ACTION ITEM. Word for word, copy the data that follows and skip its pictures.

*** EXERCISE DATA

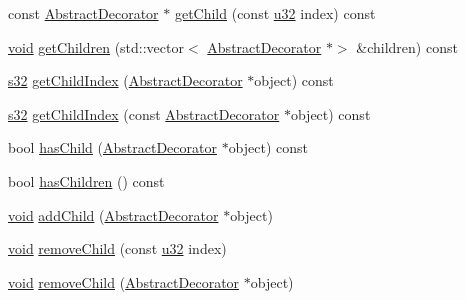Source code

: \begin{DoxyCompactItemize}
\item 
const \mbox{\hyperlink{classnjli_1_1_abstract_decorator}{Abstract\+Decorator}} $\ast$ \mbox{\hyperlink{classnjli_1_1_abstract_decorator_a47f431982092b823d925ac031491d344}{get\+Child}} (const \mbox{\hyperlink{_util_8h_a10e94b422ef0c20dcdec20d31a1f5049}{u32}} index) const
\item 
\mbox{\hyperlink{_thread_8h_af1e856da2e658414cb2456cb6f7ebc66}{void}} \mbox{\hyperlink{classnjli_1_1_abstract_decorator_a7bfa660dbfaeed3531c9041569bc23b3}{get\+Children}} (std\+::vector$<$ \mbox{\hyperlink{classnjli_1_1_abstract_decorator}{Abstract\+Decorator}} $\ast$$>$ \&children) const
\item 
\mbox{\hyperlink{_util_8h_aa62c75d314a0d1f37f79c4b73b2292e2}{s32}} \mbox{\hyperlink{classnjli_1_1_abstract_decorator_ad34934f1a89ae3a586af2ce17ab598d1}{get\+Child\+Index}} (\mbox{\hyperlink{classnjli_1_1_abstract_decorator}{Abstract\+Decorator}} $\ast$object) const
\item 
\mbox{\hyperlink{_util_8h_aa62c75d314a0d1f37f79c4b73b2292e2}{s32}} \mbox{\hyperlink{classnjli_1_1_abstract_decorator_a87aedeab22233d8e57b870abbaa61941}{get\+Child\+Index}} (const \mbox{\hyperlink{classnjli_1_1_abstract_decorator}{Abstract\+Decorator}} $\ast$object) const
\item 
bool \mbox{\hyperlink{classnjli_1_1_abstract_decorator_ad483ceb78102e1a2ac489d2d5d58674c}{has\+Child}} (\mbox{\hyperlink{classnjli_1_1_abstract_decorator}{Abstract\+Decorator}} $\ast$object) const
\item 
bool \mbox{\hyperlink{classnjli_1_1_abstract_decorator_a64c272cd1d9c212dacad178db49e2b20}{has\+Children}} () const
\item 
\mbox{\hyperlink{_thread_8h_af1e856da2e658414cb2456cb6f7ebc66}{void}} \mbox{\hyperlink{classnjli_1_1_abstract_decorator_a6b94b03ed7bcf783795e02a628d46bca}{add\+Child}} (\mbox{\hyperlink{classnjli_1_1_abstract_decorator}{Abstract\+Decorator}} $\ast$object)
\item 
\mbox{\hyperlink{_thread_8h_af1e856da2e658414cb2456cb6f7ebc66}{void}} \mbox{\hyperlink{classnjli_1_1_abstract_decorator_a907a417691a2e3bfef5fd7d0f0eb0417}{remove\+Child}} (const \mbox{\hyperlink{_util_8h_a10e94b422ef0c20dcdec20d31a1f5049}{u32}} index)
\item 
\mbox{\hyperlink{_thread_8h_af1e856da2e658414cb2456cb6f7ebc66}{void}} \mbox{\hyperlink{classnjli_1_1_abstract_decorator_a3de9eaa0ff8afc7ccd4378efdaadc191}{remove\+Child}} (\mbox{\hyperlink{classnjli_1_1_abstract_decorator}{Abstract\+Decorator}} $\ast$object)
$$
\end{DoxyCompactItemize}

******

EXERCISE SOLUTION.
Source code

: \begin{DoxyCompactItemize}
\item 
const \mbox{\hyperlink{classnjli_1_1_abstract_decorator}{Abstract\+Decorator}} $\ast$ \mbox{\hyperlink{classnjli_1_1_abstract_decorator_a47f431982092b823d925ac031491d344}{get\+Child}} (const \mbox{\hyperlink{_util_8h_a10e94b422ef0c20dcdec20d31a1f5049}{u32}} index) const
\item 
\mbox{\hyperlink{_thread_8h_af1e856da2e658414cb2456cb6f7ebc66}{void}} \mbox{\hyperlink{classnjli_1_1_abstract_decorator_a7bfa660dbfaeed3531c9041569bc23b3}{get\+Children}} (std\+::vector$<$ \mbox{\hyperlink{classnjli_1_1_abstract_decorator}{Abstract\+Decorator}} $\ast$$>$ \&children) const
\item 
\mbox{\hyperlink{_util_8h_aa62c75d314a0d1f37f79c4b73b2292e2}{s32}} \mbox{\hyperlink{classnjli_1_1_abstract_decorator_ad34934f1a89ae3a586af2ce17ab598d1}{get\+Child\+Index}} (\mbox{\hyperlink{classnjli_1_1_abstract_decorator}{Abstract\+Decorator}} $\ast$object) const
\item 
\mbox{\hyperlink{_util_8h_aa62c75d314a0d1f37f79c4b73b2292e2}{s32}} \mbox{\hyperlink{classnjli_1_1_abstract_decorator_a87aedeab22233d8e57b870abbaa61941}{get\+Child\+Index}} (const \mbox{\hyperlink{classnjli_1_1_abstract_decorator}{Abstract\+Decorator}} $\ast$object) const
\item 
bool \mbox{\hyperlink{classnjli_1_1_abstract_decorator_ad483ceb78102e1a2ac489d2d5d58674c}{has\+Child}} (\mbox{\hyperlink{classnjli_1_1_abstract_decorator}{Abstract\+Decorator}} $\ast$object) const
\item 
bool \mbox{\hyperlink{classnjli_1_1_abstract_decorator_a64c272cd1d9c212dacad178db49e2b20}{has\+Children}} () const
\item 
\mbox{\hyperlink{_thread_8h_af1e856da2e658414cb2456cb6f7ebc66}{void}} \mbox{\hyperlink{classnjli_1_1_abstract_decorator_a6b94b03ed7bcf783795e02a628d46bca}{add\+Child}} (\mbox{\hyperlink{classnjli_1_1_abstract_decorator}{Abstract\+Decorator}} $\ast$object)
\item 
\mbox{\hyperlink{_thread_8h_af1e856da2e658414cb2456cb6f7ebc66}{void}} \mbox{\hyperlink{classnjli_1_1_abstract_decorator_a907a417691a2e3bfef5fd7d0f0eb0417}{remove\+Child}} (const \mbox{\hyperlink{_util_8h_a10e94b422ef0c20dcdec20d31a1f5049}{u32}} index)
\item 
\mbox{\hyperlink{_thread_8h_af1e856da2e658414cb2456cb6f7ebc66}{void}} \mbox{\hyperlink{classnjli_1_1_abstract_decorator_a3de9eaa0ff8afc7ccd4378efdaadc191}{remove\+Child}} (\mbox{\hyperlink{classnjli_1_1_abstract_decorator}{Abstract\+Decorator}} $\ast$object)
$$
\end{DoxyCompactItemize}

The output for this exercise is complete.